• **REQUIRED ACTION**
Copy every line of the records below that holds the word "groups".

Source data

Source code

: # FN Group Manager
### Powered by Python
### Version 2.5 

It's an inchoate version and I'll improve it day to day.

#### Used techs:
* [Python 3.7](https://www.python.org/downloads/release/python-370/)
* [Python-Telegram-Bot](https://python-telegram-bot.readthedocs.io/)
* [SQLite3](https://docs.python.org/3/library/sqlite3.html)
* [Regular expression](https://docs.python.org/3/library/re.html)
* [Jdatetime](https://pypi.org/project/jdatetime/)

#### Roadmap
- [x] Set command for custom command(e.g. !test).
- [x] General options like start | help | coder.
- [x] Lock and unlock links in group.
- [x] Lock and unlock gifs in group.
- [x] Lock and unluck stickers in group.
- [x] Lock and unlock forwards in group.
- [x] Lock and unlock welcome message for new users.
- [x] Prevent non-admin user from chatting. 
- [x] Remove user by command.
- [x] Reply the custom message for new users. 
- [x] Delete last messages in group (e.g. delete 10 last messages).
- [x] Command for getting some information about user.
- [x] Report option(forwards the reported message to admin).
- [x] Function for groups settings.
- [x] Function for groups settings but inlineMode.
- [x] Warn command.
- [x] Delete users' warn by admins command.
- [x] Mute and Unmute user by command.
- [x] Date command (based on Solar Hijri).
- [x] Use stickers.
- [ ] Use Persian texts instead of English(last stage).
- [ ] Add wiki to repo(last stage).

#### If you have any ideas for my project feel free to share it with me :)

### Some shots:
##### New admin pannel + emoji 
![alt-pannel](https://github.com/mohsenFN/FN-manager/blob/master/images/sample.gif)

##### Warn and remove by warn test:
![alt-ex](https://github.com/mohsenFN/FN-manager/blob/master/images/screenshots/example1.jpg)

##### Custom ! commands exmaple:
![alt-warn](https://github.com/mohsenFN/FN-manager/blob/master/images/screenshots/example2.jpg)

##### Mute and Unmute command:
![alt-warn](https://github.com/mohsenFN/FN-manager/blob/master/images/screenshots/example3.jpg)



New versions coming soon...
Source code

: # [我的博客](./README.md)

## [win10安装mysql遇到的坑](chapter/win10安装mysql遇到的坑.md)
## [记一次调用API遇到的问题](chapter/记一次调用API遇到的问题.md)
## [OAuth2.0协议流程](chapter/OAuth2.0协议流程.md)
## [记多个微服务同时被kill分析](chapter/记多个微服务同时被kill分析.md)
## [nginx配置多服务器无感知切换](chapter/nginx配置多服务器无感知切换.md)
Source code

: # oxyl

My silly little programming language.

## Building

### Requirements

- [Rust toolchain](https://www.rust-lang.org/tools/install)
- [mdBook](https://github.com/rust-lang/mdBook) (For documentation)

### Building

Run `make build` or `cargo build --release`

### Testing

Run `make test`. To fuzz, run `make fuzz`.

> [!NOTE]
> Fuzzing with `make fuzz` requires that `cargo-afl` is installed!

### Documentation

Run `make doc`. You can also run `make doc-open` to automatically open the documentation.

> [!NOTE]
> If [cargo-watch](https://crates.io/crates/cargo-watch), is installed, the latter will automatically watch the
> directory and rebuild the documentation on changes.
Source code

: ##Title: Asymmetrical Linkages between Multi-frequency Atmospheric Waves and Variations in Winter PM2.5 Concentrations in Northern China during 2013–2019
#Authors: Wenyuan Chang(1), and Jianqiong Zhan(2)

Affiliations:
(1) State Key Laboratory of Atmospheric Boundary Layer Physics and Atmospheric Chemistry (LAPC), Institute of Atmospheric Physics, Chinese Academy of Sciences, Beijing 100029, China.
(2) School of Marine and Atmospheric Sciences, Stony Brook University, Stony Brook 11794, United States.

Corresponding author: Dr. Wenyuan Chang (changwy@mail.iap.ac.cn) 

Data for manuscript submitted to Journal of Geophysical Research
...
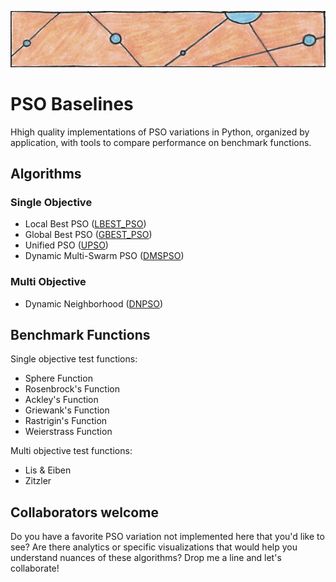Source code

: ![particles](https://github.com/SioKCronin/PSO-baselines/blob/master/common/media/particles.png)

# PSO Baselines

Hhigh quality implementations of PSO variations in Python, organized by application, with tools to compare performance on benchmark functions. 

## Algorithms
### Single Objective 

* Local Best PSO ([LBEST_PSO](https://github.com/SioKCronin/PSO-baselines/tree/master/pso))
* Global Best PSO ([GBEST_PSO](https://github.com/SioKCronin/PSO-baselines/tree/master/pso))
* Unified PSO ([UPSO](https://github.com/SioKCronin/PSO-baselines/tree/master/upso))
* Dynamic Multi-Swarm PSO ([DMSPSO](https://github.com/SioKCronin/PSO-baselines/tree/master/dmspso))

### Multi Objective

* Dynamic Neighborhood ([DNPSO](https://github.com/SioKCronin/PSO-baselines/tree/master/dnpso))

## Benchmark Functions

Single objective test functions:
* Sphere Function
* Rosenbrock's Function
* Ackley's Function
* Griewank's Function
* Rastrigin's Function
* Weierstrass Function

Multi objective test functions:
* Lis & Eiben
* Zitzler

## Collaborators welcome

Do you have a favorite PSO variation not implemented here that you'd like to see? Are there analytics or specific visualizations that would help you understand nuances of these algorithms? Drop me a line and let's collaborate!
...
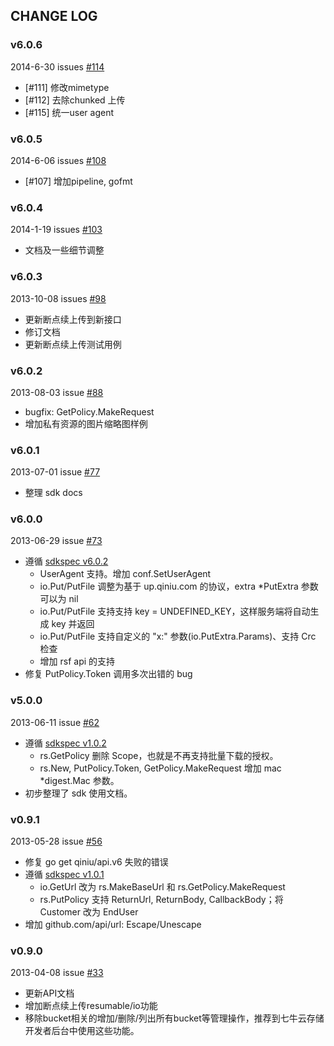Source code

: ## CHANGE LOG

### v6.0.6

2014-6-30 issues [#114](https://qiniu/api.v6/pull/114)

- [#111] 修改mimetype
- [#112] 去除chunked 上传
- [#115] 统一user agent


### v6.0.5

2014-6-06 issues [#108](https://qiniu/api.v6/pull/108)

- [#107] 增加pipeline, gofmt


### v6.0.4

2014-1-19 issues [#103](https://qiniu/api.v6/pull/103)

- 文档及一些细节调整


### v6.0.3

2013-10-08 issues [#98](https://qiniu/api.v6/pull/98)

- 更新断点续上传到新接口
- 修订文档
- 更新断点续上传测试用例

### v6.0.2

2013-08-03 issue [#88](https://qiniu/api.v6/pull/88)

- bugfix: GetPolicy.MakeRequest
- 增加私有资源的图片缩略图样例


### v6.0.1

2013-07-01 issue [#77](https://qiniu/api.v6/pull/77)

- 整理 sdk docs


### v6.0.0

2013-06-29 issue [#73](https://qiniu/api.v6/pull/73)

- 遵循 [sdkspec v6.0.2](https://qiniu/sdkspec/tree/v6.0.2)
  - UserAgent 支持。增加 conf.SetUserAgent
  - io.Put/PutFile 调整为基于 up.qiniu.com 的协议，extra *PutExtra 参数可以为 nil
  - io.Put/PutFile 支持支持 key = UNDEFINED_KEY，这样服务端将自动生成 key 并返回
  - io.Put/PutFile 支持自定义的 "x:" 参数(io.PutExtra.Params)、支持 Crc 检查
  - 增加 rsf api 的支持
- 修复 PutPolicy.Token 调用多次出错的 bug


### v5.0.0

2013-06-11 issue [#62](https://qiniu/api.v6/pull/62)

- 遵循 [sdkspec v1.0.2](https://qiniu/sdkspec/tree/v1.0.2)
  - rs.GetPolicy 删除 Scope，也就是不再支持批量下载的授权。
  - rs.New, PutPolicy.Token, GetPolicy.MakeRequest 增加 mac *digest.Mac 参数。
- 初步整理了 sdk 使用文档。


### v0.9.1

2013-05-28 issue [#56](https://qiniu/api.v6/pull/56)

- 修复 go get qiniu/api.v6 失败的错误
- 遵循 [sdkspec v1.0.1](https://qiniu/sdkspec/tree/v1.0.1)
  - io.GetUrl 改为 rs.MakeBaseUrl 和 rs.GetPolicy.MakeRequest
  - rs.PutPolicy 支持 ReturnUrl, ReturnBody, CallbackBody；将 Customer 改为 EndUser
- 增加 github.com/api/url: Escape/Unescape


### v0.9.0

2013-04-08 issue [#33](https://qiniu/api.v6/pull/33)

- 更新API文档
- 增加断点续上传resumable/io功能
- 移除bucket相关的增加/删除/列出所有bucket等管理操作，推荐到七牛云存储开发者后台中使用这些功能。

• **SOLUTION TO THE EXERCISE**
- [x] Function for groups settings.
- [x] Function for groups settings but inlineMode.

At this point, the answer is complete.